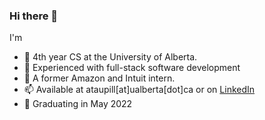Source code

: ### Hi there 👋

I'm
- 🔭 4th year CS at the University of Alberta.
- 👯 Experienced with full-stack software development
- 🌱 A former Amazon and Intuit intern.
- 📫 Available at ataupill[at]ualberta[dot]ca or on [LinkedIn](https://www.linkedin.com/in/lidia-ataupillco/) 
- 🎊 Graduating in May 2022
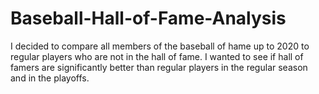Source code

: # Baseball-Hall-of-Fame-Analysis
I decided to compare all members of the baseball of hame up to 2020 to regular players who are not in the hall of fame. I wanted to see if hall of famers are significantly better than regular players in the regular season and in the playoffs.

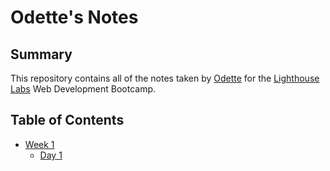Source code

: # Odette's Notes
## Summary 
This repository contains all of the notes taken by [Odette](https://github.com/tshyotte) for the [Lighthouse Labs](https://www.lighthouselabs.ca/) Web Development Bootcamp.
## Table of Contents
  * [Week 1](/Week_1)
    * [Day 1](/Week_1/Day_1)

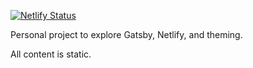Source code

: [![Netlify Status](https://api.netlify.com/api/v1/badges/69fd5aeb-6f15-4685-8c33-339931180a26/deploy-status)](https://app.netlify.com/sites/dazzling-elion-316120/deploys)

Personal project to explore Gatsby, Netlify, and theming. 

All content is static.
•••••
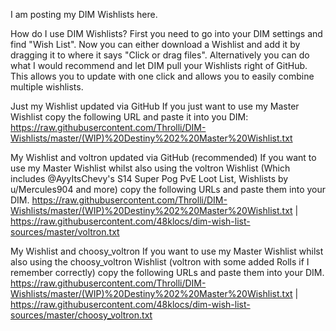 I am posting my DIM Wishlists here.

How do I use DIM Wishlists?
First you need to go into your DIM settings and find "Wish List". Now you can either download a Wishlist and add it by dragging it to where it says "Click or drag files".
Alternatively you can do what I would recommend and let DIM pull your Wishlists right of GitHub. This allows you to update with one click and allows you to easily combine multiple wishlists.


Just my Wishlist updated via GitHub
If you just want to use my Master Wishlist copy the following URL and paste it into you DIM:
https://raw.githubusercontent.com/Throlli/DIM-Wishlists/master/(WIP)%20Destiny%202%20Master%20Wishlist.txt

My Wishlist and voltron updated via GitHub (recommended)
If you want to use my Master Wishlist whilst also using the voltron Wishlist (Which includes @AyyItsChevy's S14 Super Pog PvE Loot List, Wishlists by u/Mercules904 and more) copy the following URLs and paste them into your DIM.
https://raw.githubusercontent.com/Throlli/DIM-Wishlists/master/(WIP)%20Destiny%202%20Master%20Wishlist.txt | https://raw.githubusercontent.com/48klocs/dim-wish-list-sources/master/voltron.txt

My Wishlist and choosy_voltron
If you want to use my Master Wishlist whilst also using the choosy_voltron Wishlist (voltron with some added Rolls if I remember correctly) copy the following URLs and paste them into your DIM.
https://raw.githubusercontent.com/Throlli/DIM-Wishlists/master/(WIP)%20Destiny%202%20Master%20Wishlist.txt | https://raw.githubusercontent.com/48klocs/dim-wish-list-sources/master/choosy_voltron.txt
•••••
Pick out every line above that holds the word "paste" and copy it.

If you just want to use my Master Wishlist copy the following URL and paste it into you DIM:
If you want to use my Master Wishlist whilst also using the voltron Wishlist (Which includes @AyyItsChevy's S14 Super Pog PvE Loot List, Wishlists by u/Mercules904 and more) copy the following URLs and paste them into your DIM.
If you want to use my Master Wishlist whilst also using the choosy_voltron Wishlist (voltron with some added Rolls if I remember correctly) copy the following URLs and paste them into your DIM.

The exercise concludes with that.